Overview
Goldfinch Analytics Datalake Ingestion as a Data Target allows you to transfer and store data directly into the Bizintel360 Datalake.
After configuring the Data Source and Data Operations within the Integration Bridge, you can proceed to configure the Data Target to ingest processed data into the Datalake.
This configuration ensures structured, controlled, and efficient data storage in the selected index or table.
When to Use
Use Goldfinch Analytics Datalake Ingestion when you need to persist processed integration data into the Bizintel360 Datalake.
- Storing transformed integration data
- Building analytics-ready datasets
- Updating existing Datalake records
- Managing structured enterprise data
- Supporting reporting and analytics workflows
How It Works
The Data Target configuration defines how data is written into the Datalake.
Users select the target type, define the index or table, choose the required action, and configure ingestion behavior. The Integration Bridge then writes the processed records into the selected Datalake version.
Steps to Configure
Step 1: Select Target Type
From the Target Type dropdown, select Bizintel360 Data Lake Ingestion.
Step 2: Select Data Lake Version
Select the required Datalake version from the available dropdown options.
Step 3: Add Index Name / Table Name
Enter the index or table name where the data should be ingested.
Step 4: Select Action Type
Choose the required action type based on how data should be handled.
- Upsert – Combines update and insert functionality. Updates records if they exist or inserts them if they do not.
- Update – Modifies existing records in the Datalake.
- Delete – Removes specific data or records from the Datalake.
- Create – Adds new records or entities to the Datalake.
- Insert – Appends new records into an existing dataset.
Step 5: Insert Primary Key
Define the Primary Key of the index to reduce data duplication.

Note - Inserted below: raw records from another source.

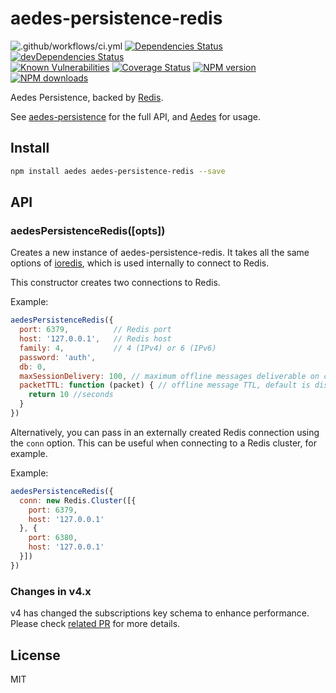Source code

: # aedes-persistence-redis

![.github/workflows/ci.yml](https://github.com/moscajs/aedes-persistence-redis/workflows/.github/workflows/ci.yml/badge.svg)
[![Dependencies Status](https://david-dm.org/moscajs/aedes-persistence-redis/status.svg)](https://david-dm.org/moscajs/aedes-persistence-redis)
[![devDependencies Status](https://david-dm.org/moscajs/aedes-persistence-redis/dev-status.svg)](https://david-dm.org/moscajs/aedes-persistence-redis?type=dev)
\
[![Known Vulnerabilities](https://snyk.io/test/github/moscajs/aedes-persistence-redis/badge.svg)](https://snyk.io/test/github/moscajs/aedes-persistence-redis)
[![Coverage Status](https://coveralls.io/repos/moscajs/aedes-persistence-redis/badge.svg?branch=master&service=github)](https://coveralls.io/github/moscajs/aedes-persistence-redis?branch=master)
[![NPM version](https://img.shields.io/npm/v/aedes-persistence-redis.svg?style=flat)](https://npm.im/aedes-persistence-redis)
[![NPM downloads](https://img.shields.io/npm/dm/aedes-persistence-redis.svg?style=flat)](https://npm.im/aedes-persistence-redis)

Aedes Persistence, backed by [Redis][redis].

See [aedes-persistence][aedes-persistence] for the full API, and [Aedes][aedes] for usage.

## Install

```sh
npm install aedes aedes-persistence-redis --save
```

## API

### aedesPersistenceRedis([opts])

Creates a new instance of aedes-persistence-redis.
It takes all the same options of [ioredis](https://npm.im/ioredis),
which is used internally to connect to Redis.

This constructor creates two connections to Redis.

Example:

```js
aedesPersistenceRedis({
  port: 6379,          // Redis port
  host: '127.0.0.1',   // Redis host
  family: 4,           // 4 (IPv4) or 6 (IPv6)
  password: 'auth',
  db: 0,
  maxSessionDelivery: 100, // maximum offline messages deliverable on client CONNECT, default is 1000
  packetTTL: function (packet) { // offline message TTL, default is disabled
    return 10 //seconds
  }
})
```

Alternatively, you can pass in an externally created Redis connection using the
`conn` option. This can be useful when connecting to a Redis cluster, for example.

Example:

```js
aedesPersistenceRedis({
  conn: new Redis.Cluster([{
    port: 6379,
    host: '127.0.0.1'
  }, {
    port: 6380,
    host: '127.0.0.1'
  }])
})
```

### Changes in v4.x

v4 has changed the subscriptions key schema to enhance performance. Please check [related PR](https://github.com/moscajs/aedes-persistence-redis/pull/31) for more details.

## License

MIT

[aedes]: https://npm.im/aedes
[aedes-persistence]: https://npm.im/aedes-persistence
[redis]: https://redis.io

The Primary Key is required when using the following action types:
- Upsert
- Update
- Delete
Step 6: Select Ingestion Type
Select the ingestion type according to your processing requirements.
- Parallel Computing – Processes and ingests large volumes of data simultaneously using multiple computational resources for faster data intake.
- Streaming Computing – Continuously processes data in real time as it flows into the system.
- Bump Computing – Ingests data in batches based on source-defined batch segments.
Action Type Summary
| Action Type | Behavior |
|---|---|
| Upsert | Updates existing records or inserts new ones if not found. |
| Update | Modifies existing records only. |
| Delete | Removes specific or entire record sets. |
| Create | Creates new records. |
| Insert | Appends new data to an existing dataset. |
Ingestion Type Summary
| Ingestion Type | Description |
|---|---|
| Parallel Computing | Simultaneous ingestion across multiple computational resources. |
| Streaming Computing | Continuous, real-time ingestion and processing. |
| Bump Computing | Batch-based ingestion based on defined data segments. |
Frequently Asked Questions
What is Goldfinch Analytics Datalake Ingestion?
It is a Data Target feature that allows processed integration data to be stored directly in the Bizintel360 Datalake.
When is a Primary Key required?
A Primary Key is required when using Upsert, Update, or Delete actions to prevent data duplication.
Which ingestion type should I choose?
Use Parallel Computing for high-volume batch data, Streaming Computing for real-time data, and Bump Computing for batch-based ingestion.
Can I insert data without a Primary Key?
Yes. Insert and Create actions do not require a Primary Key.
Can I change the action type after configuration?
Yes. The action type can be modified before executing or redeploying the Integration Bridge.
Benefits
- Structured data ingestion
- Flexible action management
- Reduced duplication
- Support for real-time and batch processing
- Enterprise-ready scalability
Notes
- Verify index names before ingestion.
- Configure Primary Keys correctly.
- Select ingestion types based on workload.
- Test in staging before production deployment.
- Document configurations for maintenance.